Ele ignora deliberadamente a história e a alma da cultura brasileira para
alimentar uma guerra ideológica constante. Esse tipo de discurso mira o
comportamento alheio para desviar o foco de questões muito mais graves que
acontecem nos corredores de Brasília.
A moralidade
de conveniência se choca com a realidade financeira do próprio parlamentar de
forma escandalosa. Enquanto condena o gasto público na folia, o pastor ostenta
o recebimento de quase R$ 9 milhões em emendas Pix, aquelas que caem nas
prefeituras sem fiscalização clara. É a velha tática de apontar o pecado do
vizinho para esconder o cofre aberto de sua própria gestão política.
O Carnaval
movimenta bilhões na economia nacional e garante o pão de cada dia para
milhares de trabalhadores invisíveis.
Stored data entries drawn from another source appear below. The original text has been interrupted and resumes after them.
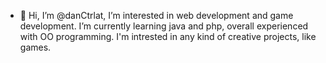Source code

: - 👋 Hi, I’m @danCtrlat, I’m interested in web development and game development.
I’m currently learning java and php, overall experienced with OO programming.
 I'm intrested in any kind of creative projects, like games.
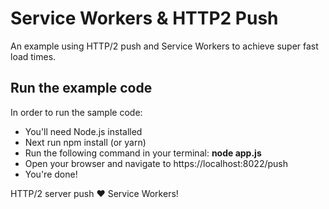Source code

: # Service Workers & HTTP2 Push
An example using HTTP/2 push and Service Workers to achieve super fast load times.

## Run the example code

In order to run the sample code:

- You'll need Node.js installed
- Next run npm install (or yarn)
- Run the following command in your terminal: **node app.js**
- Open your browser and navigate to https://localhost:8022/push
- You're done!

HTTP/2 server push ❤ Service Workers!
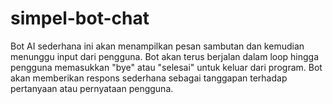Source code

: # simpel-bot-chat
Bot AI sederhana ini akan menampilkan pesan sambutan dan kemudian menunggu input dari pengguna. Bot akan terus berjalan dalam loop hingga pengguna memasukkan "bye" atau "selesai" untuk keluar dari program. Bot akan memberikan respons sederhana sebagai tanggapan terhadap pertanyaan atau pernyataan pengguna.

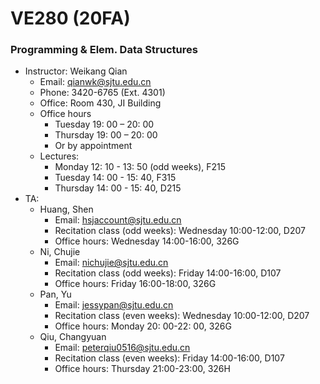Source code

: # VE280 (20FA)
### Programming &amp; Elem. Data Structures

+ Instructor: Weikang Qian
  + Email: qianwk@sjtu.edu.cn
  + Phone: 3420-6765 (Ext. 4301)
  + Office: Room 430, JI Building
  + Office hours
    * Tuesday 19: 00 – 20: 00
    * Thursday 19: 00 – 20: 00
    * Or by appointment
  + Lectures:
    + Monday 12: 10 - 13: 50 (odd weeks), F215
    + Tuesday 14: 00 - 15: 40, F315
    + Thursday 14: 00 - 15: 40, D215
+ TA: 
  + Huang, Shen
    * Email: hsjaccount@sjtu.edu.cn
    * Recitation class (odd weeks): Wednesday 10:00-12:00, D207
    * Office hours: Wednesday 14:00-16:00, 326G
  + Ni, Chujie
    * Email: nichujie@sjtu.edu.cn
    * Recitation class (odd weeks): Friday 14:00-16:00, D107
    * Office hours: Friday 16:00-18:00, 326G
  + Pan, Yu
    * Email: jessypan@sjtu.edu.cn
    * Recitation class (even weeks): Wednesday 10:00-12:00, D207
    * Office hours: Monday 20: 00-22: 00, 326G
  + Qiu, Changyuan
    * Email: peterqiu0516@sjtu.edu.cn 
    * Recitation class (even weeks): Friday 14:00-16:00, D107
    * Office hours: Thursday 21:00-23:00, 326H
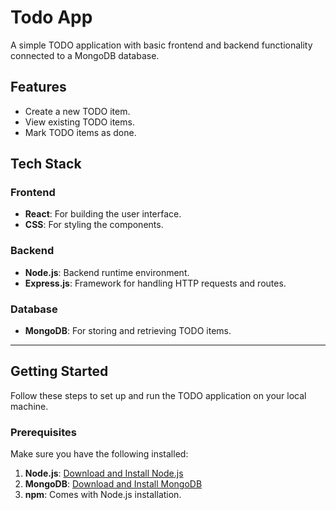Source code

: # Todo App

A simple TODO application with basic frontend and backend functionality connected to a MongoDB database.

## Features

- Create a new TODO item.
- View existing TODO items.
- Mark TODO items as done.

## Tech Stack

### Frontend
- **React**: For building the user interface.
- **CSS**: For styling the components.

### Backend
- **Node.js**: Backend runtime environment.
- **Express.js**: Framework for handling HTTP requests and routes.

### Database
- **MongoDB**: For storing and retrieving TODO items.

---

## Getting Started

Follow these steps to set up and run the TODO application on your local machine.

### Prerequisites

Make sure you have the following installed:
1. **Node.js**: [Download and Install Node.js](https://nodejs.org/)
2. **MongoDB**: [Download and Install MongoDB](https://www.mongodb.com/try/download/community)
3. **npm**: Comes with Node.js installation.

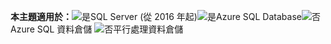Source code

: <Token>**本主題適用於：**![是](../includes/media/yes.png)SQL Server (從 2016 年起)![是](../includes/media/yes.png)Azure SQL Database![否](../includes/media/no.png)Azure SQL 資料倉儲 ![否](../includes/media/no.png)平行處理資料倉儲 </Token>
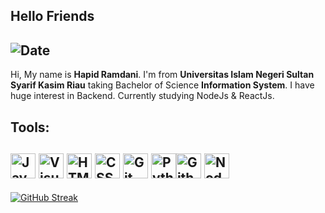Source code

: ## Hello Friends



![Date](https://github.com/hpdrr/hpdrr/assets/67416357/352bc934-abc7-4b12-b9c2-4f02b343136e)
---
Hi, My name is **Hapid Ramdani**. I'm from **Universitas Islam Negeri Sultan Syarif Kasim Riau** taking Bachelor of Science **Information System**.
I have huge interest in Backend. Currently studying NodeJs & ReactJs.

**Tools:**
---
<img src="https://upload.wikimedia.org/wikipedia/commons/thumb/9/99/Unofficial_JavaScript_logo_2.svg/256px-Unofficial_JavaScript_logo_2.svg.png" alt="JavaScript" height="40">  <img src="https://upload.wikimedia.org/wikipedia/commons/thumb/9/9a/Visual_Studio_Code_1.35_icon.svg/256px-Visual_Studio_Code_1.35_icon.svg.png" alt="Visual Studio Code" height="40"> <img src="https://upload.wikimedia.org/wikipedia/commons/thumb/6/61/HTML5_logo_and_wordmark.svg/256px-HTML5_logo_and_wordmark.svg.png" alt="HTML" height="40"> <img src="https://upload.wikimedia.org/wikipedia/commons/thumb/d/d5/CSS3_logo_and_wordmark.svg/64px-CSS3_logo_and_wordmark.svg.png" alt="CSS" height="40"> <img src="https://upload.wikimedia.org/wikipedia/commons/thumb/3/3f/Git_icon.svg/64px-Git_icon.svg.png" alt="Git" height="40"> <img src="https://upload.wikimedia.org/wikipedia/commons/thumb/c/c3/Python-logo-notext.svg/64px-Python-logo-notext.svg.png" alt="Python" height="40"><img src="https://upload.wikimedia.org/wikipedia/commons/thumb/9/91/Octicons-mark-github.svg/64px-Octicons-mark-github.svg.png" alt="Github" height="40">           <img src="https://upload.wikimedia.org/wikipedia/commons/7/7e/Node.js_logo_2015.svg" alt="NodeJs" height="40">
---

<!--![](https://komarev.com/ghpvc/?username=hpdrr&color=112240)-->

[![GitHub Streak](http://github-readme-streak-stats.herokuapp.com?user=hpdrr&theme=ads-juicy-fresh&hide_border=true&background=112240&fire=F97316&ring=F97316&currStreakNum=5EEAD4&sideNums=5EEAD4&sideLabels=CCD6F6&dates=8892B0)](https://git.io/streak-stats)



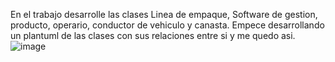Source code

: En el trabajo desarrolle las clases  Linea de empaque, Software de gestion, producto, operario, conductor de vehiculo y canasta.
Empece desarrollando un plantuml de las clases con sus relaciones entre si y me quedo asi.
![image](https://github.com/yosbel-penate/EMPRESA-PANIFICADORA-/assets/58090876/e5dda0e9-d5e0-4064-b1c7-3222617200d7)
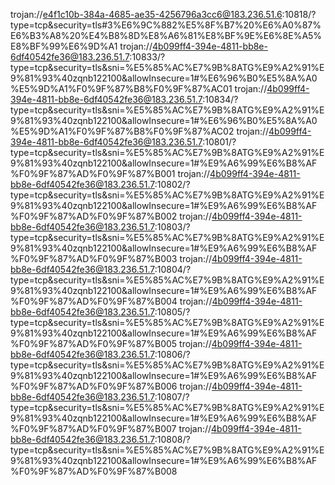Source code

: trojan://e4f1c10b-384a-4685-ae35-4256796a3cc6@183.236.51.6:10818/?type=tcp&security=tls#3%E6%9C%882%E5%8F%B7%20%E6%A0%87%E6%B3%A8%20%E4%B8%8D%E8%A6%81%E8%BF%9E%E6%8E%A5%E8%BF%99%E6%9D%A1
trojan://4b099ff4-394e-4811-bb8e-6df40542fe36@183.236.51.7:10833/?type=tcp&security=tls&sni=%E5%85%AC%E7%9B%8ATG%E9%A2%91%E9%81%93%40zqnb122100&allowInsecure=1#%E6%96%B0%E5%8A%A0%E5%9D%A1%F0%9F%87%B8%F0%9F%87%AC01
trojan://4b099ff4-394e-4811-bb8e-6df40542fe36@183.236.51.7:10834/?type=tcp&security=tls&sni=%E5%85%AC%E7%9B%8ATG%E9%A2%91%E9%81%93%40zqnb122100&allowInsecure=1#%E6%96%B0%E5%8A%A0%E5%9D%A1%F0%9F%87%B8%F0%9F%87%AC02
trojan://4b099ff4-394e-4811-bb8e-6df40542fe36@183.236.51.7:10801/?type=tcp&security=tls&sni=%E5%85%AC%E7%9B%8ATG%E9%A2%91%E9%81%93%40zqnb122100&allowInsecure=1#%E9%A6%99%E6%B8%AF%F0%9F%87%AD%F0%9F%87%B001
trojan://4b099ff4-394e-4811-bb8e-6df40542fe36@183.236.51.7:10802/?type=tcp&security=tls&sni=%E5%85%AC%E7%9B%8ATG%E9%A2%91%E9%81%93%40zqnb122100&allowInsecure=1#%E9%A6%99%E6%B8%AF%F0%9F%87%AD%F0%9F%87%B002
trojan://4b099ff4-394e-4811-bb8e-6df40542fe36@183.236.51.7:10803/?type=tcp&security=tls&sni=%E5%85%AC%E7%9B%8ATG%E9%A2%91%E9%81%93%40zqnb122100&allowInsecure=1#%E9%A6%99%E6%B8%AF%F0%9F%87%AD%F0%9F%87%B003
trojan://4b099ff4-394e-4811-bb8e-6df40542fe36@183.236.51.7:10804/?type=tcp&security=tls&sni=%E5%85%AC%E7%9B%8ATG%E9%A2%91%E9%81%93%40zqnb122100&allowInsecure=1#%E9%A6%99%E6%B8%AF%F0%9F%87%AD%F0%9F%87%B004
trojan://4b099ff4-394e-4811-bb8e-6df40542fe36@183.236.51.7:10805/?type=tcp&security=tls&sni=%E5%85%AC%E7%9B%8ATG%E9%A2%91%E9%81%93%40zqnb122100&allowInsecure=1#%E9%A6%99%E6%B8%AF%F0%9F%87%AD%F0%9F%87%B005
trojan://4b099ff4-394e-4811-bb8e-6df40542fe36@183.236.51.7:10806/?type=tcp&security=tls&sni=%E5%85%AC%E7%9B%8ATG%E9%A2%91%E9%81%93%40zqnb122100&allowInsecure=1#%E9%A6%99%E6%B8%AF%F0%9F%87%AD%F0%9F%87%B006
trojan://4b099ff4-394e-4811-bb8e-6df40542fe36@183.236.51.7:10807/?type=tcp&security=tls&sni=%E5%85%AC%E7%9B%8ATG%E9%A2%91%E9%81%93%40zqnb122100&allowInsecure=1#%E9%A6%99%E6%B8%AF%F0%9F%87%AD%F0%9F%87%B007
trojan://4b099ff4-394e-4811-bb8e-6df40542fe36@183.236.51.7:10808/?type=tcp&security=tls&sni=%E5%85%AC%E7%9B%8ATG%E9%A2%91%E9%81%93%40zqnb122100&allowInsecure=1#%E9%A6%99%E6%B8%AF%F0%9F%87%AD%F0%9F%87%B008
São costureiras, artesãos, músicos e
vendedores ambulantes que encontram na festa a oportunidade de fechar as contas
do mês. Criticar o investimento na cultura é, na prática, boicotar o sustento
das famílias mais pobres que dependem do turismo e do fluxo financeiro dessa
época.
Esse
moralismo seletivo funciona como uma ferramenta de poder para condenar quem
está na base da pirâmide social. Os mesmos que gritam contra a
"nudez" da avenida calam-se diante das rachadinhas e das cifras
vultuosas que circulam em contas obscuras de políticos. A verdade é que a
alegria do povo incomoda aqueles que preferem o controle social por meio do
medo e do julgamento religioso.
A herança
maldita da política econômica de Bolsonaro e Paulo Guedes ainda trava o
desenvolvimento do país hoje. O projeto de privatização predatória e o desmonte
dos serviços públicos deixaram cicatrizes profundas na nossa estrutura social.
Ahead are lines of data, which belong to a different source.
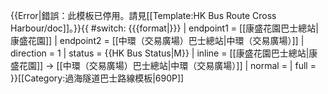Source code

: {{Error|錯誤：此模板已停用。請見[[Template:HK Bus Route Cross Harbour/doc]]。}}{{ #switch: {{{format|}}}
  | endpoint1 = [[康盛花園巴士總站|康盛花園]]
  | endpoint2 = [[中環（交易廣場）巴士總站|中環（交易廣場）]]
  | direction = 1
  | status = {{HK Bus Status|M}}
  | inline = [[康盛花園巴士總站|康盛花園]] → [[中環（交易廣場）巴士總站|中環（交易廣場）]]
  | normal =
  | full =
}}<noinclude>[[Category:過海隧道巴士路線模板|690P]]</noinclude>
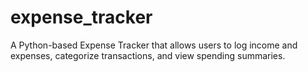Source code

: # expense_tracker
A Python-based Expense Tracker that allows users to log income and expenses, categorize transactions, and view spending summaries.
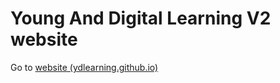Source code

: # Young And Digital Learning V2 website

Go to [website (ydlearning.github.io)](https://ydlearning.github.io)

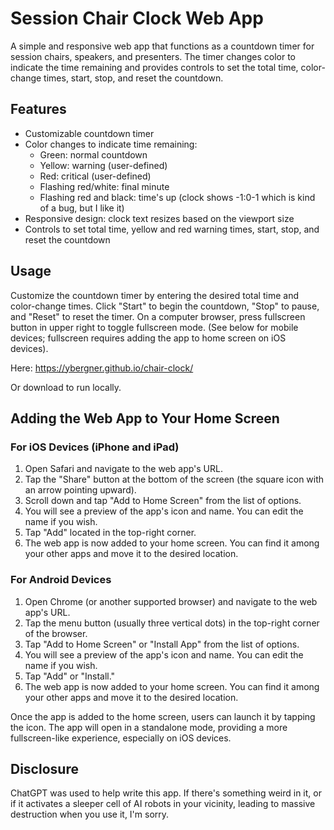 # Session Chair Clock Web App

A simple and responsive web app that functions as a countdown timer for session chairs, speakers, and presenters. The timer changes color to indicate the time remaining and provides controls to set the total time, color-change times, start, stop, and reset the countdown.

## Features

- Customizable countdown timer
- Color changes to indicate time remaining:
  - Green: normal countdown
  - Yellow: warning (user-defined)
  - Red: critical (user-defined)
  - Flashing red/white: final minute
  - Flashing red and black: time's up (clock shows -1:0-1 which is kind of a bug, but I like it)
- Responsive design: clock text resizes based on the viewport size
- Controls to set total time, yellow and red warning times, start, stop, and reset the countdown

## Usage

Customize the countdown timer by entering the desired total time and color-change times. Click "Start" to begin the countdown, "Stop" to pause, and "Reset" to reset the timer. On a computer browser, press fullscreen button in upper right to toggle fullscreen mode. (See below for mobile devices; fullscreen requires adding the app to home screen on iOS devices).

Here: https://ybergner.github.io/chair-clock/

Or download to run locally.

## Adding the Web App to Your Home Screen

### For iOS Devices (iPhone and iPad)

1. Open Safari and navigate to the web app's URL.
2. Tap the "Share" button at the bottom of the screen (the square icon with an arrow pointing upward).
3. Scroll down and tap "Add to Home Screen" from the list of options.
4. You will see a preview of the app's icon and name. You can edit the name if you wish.
5. Tap "Add" located in the top-right corner.
6. The web app is now added to your home screen. You can find it among your other apps and move it to the desired location.

### For Android Devices

1. Open Chrome (or another supported browser) and navigate to the web app's URL.
2. Tap the menu button (usually three vertical dots) in the top-right corner of the browser.
3. Tap "Add to Home Screen" or "Install App" from the list of options.
4. You will see a preview of the app's icon and name. You can edit the name if you wish.
5. Tap "Add" or "Install."
6. The web app is now added to your home screen. You can find it among your other apps and move it to the desired location.

Once the app is added to the home screen, users can launch it by tapping the icon. The app will open in a standalone mode, providing a more fullscreen-like experience, especially on iOS devices.

## Disclosure

ChatGPT was used to help write this app. If there's something weird in it, or if it activates a sleeper cell of AI robots in your vicinity, leading to massive destruction when you use it, I'm sorry.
Até mesmo antigos aliados, como o pastor Otoni de Paula, admitem agora o
desastre que foi aquela gestão, revelando os absurdos cometidos contra o
interesse público.
O exemplo da
telefonia mostra que a privatização só funciona quando gera concorrência real e
benefícios diretos ao consumidor final. No entanto, o que vimos nos últimos
anos foi uma tentativa de entregar o patrimônio nacional a grupos que buscam
apenas o lucro imediato. O empresário não tem compromisso com o bem-estar do
povo, ele foca no dividendo, deixando a conta do sucateamento para o cidadão.
A narrativa
de ódio contra o Carnaval serve para esconder a incapacidade de muitos líderes
em propor soluções reais para o cotidiano. Eles utilizam a pauta de costumes
para manter sua base engajada, enquanto operam nos bastidores o sistema de
emendas que drena o Tesouro Nacional. O debate público fica refém de uma falsa
disputa de valores, enquanto a transparência é jogada para debaixo do tapete.
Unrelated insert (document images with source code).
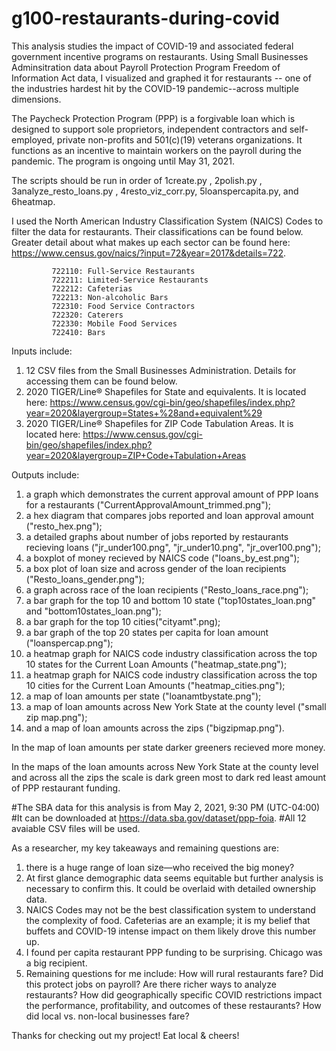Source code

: # g100-restaurants-during-covid
This analysis studies the impact of COVID-19 and associated federal government incentive programs on restaurants. Using Small Businesses Adminsitration data about Payroll Protection Program Freedom of Information Act data, I visualized and graphed it for restaurants -- one of the industries hardest hit by the COVID-19 pandemic--across multiple dimensions.

The Paycheck Protection Program (PPP) is a forgivable loan which is designed to support sole proprietors, independent contractors and self-employed, private non-profits and 501(c)(19) veterans organizations. It functions as an incentive to maintain workers on the payroll during the pandemic. The program is ongoing until May 31, 2021.

The scripts should be run in order of 1create.py , 2polish.py , 3analyze_resto_loans.py , 4resto_viz_corr.py, 5loanspercapita.py, and 6heatmap.

I used the North American Industry Classification System (NAICS) Codes to filter the data for restaurants. Their classifications can be found below. Greater detail about what makes up each sector can be found here: https://www.census.gov/naics/?input=72&year=2017&details=722. 
             
             722110: Full-Service Restaurants
             722211: Limited-Service Restaurants
             722212: Cafeterias
             722213: Non-alcoholic Bars
             722310: Food Service Contractors
             722320: Caterers
             722330: Mobile Food Services
             722410: Bars

Inputs include: 
1) 12 CSV files from the Small Businesses Administration. Details for accessing them can be found below.
2) 2020 TIGER/Line® Shapefiles for State and equivalents. It is located here: https://www.census.gov/cgi-bin/geo/shapefiles/index.php?year=2020&layergroup=States+%28and+equivalent%29
3) 2020 TIGER/Line® Shapefiles for ZIP Code Tabulation Areas. It is located here: https://www.census.gov/cgi-bin/geo/shapefiles/index.php?year=2020&layergroup=ZIP+Code+Tabulation+Areas

Outputs include: 
1) a graph which demonstrates the current approval amount of PPP loans for a restaurants ("CurrentApprovalAmount_trimmed.png");
2) a hex diagram that compares jobs reported and loan approval amount ("resto_hex.png");
3) a detailed graphs about number of jobs reported by restaurants recieving loans ("jr_under100.png", "jr_under10.png", "jr_over100.png");
4) a boxplot of money recieved by NAICS code ("loans_by_est.png");
5) a box plot of loan size and across gender of the loan recipients ("Resto_loans_gender.png");
6) a graph across race of the loan recipients ("Resto_loans_race.png");
7) a bar graph for the top 10 and bottom 10 state ("top10states_loan.png" and "bottom10states_loan.png");
8) a bar graph for the top 10 cities("cityamt".png);
9) a bar graph of the top 20 states per capita for loan amount ("loanspercap.png");
10) a heatmap graph for NAICS code industry classification across the top 10 states for the Current Loan Amounts ("heatmap_state.png");
11) a heatmap graph for NAICS code industry classification across the top 10 cities for the Current Loan Amounts ("heatmap_cities.png");
12) a map of loan amounts per state ("loanamtbystate.png");
13) a map of loan amounts across New York State at the county level ("small zip map.png");
14) and a map of loan amounts across the zips ("bigzipmap.png").

In the map of loan amounts per state darker greeners recieved more money.

In the maps of the loan amounts across New York State at the county level and across all the zips the scale is dark green most to dark red least amount of PPP restaurant funding.

#The SBA data for this analysis is from May 2, 2021, 9:30 PM (UTC-04:00)
#It can be downloaded at https://data.sba.gov/dataset/ppp-foia.
#All 12 avaiable CSV files will be used.

As a researcher, my key takeaways and remaining questions are:
1) there is a huge range of loan size—who received the big money?
2) At first glance demographic data seems equitable but further analysis is necessary to confirm this. It could be overlaid with detailed ownership data.
3) NAICS Codes may not be the best classification system to understand the complexity of food. Cafeterias are an example; it is my belief that buffets and COVID-19 intense impact on them likely drove this number up.
4) I found per capita restaurant PPP funding to be surprising. Chicago was a big recipient.
5) Remaining questions for me include: How will rural restaurants fare? Did this protect jobs on payroll? Are there richer ways to analyze restaurants? How did geographically specific COVID restrictions impact the performance, profitability, and outcomes of these restaurants? How did local vs. non-local businesses fare?

Thanks for checking out my project! Eat local & cheers!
O Brasil precisa de menos julgamentos morais e de mais fiscalização rigorosa sobre o dinheiro que sai de Brasília. A solução definitiva para esse conflito é a exigência de transparência total em cada centavo de emenda parlamentar, equiparando a cobrança feita à cultura àquela que deve ser feita aos políticos. Só assim deixaremos de discutir o brilho da passarela para focar na limpeza da nossa representação política.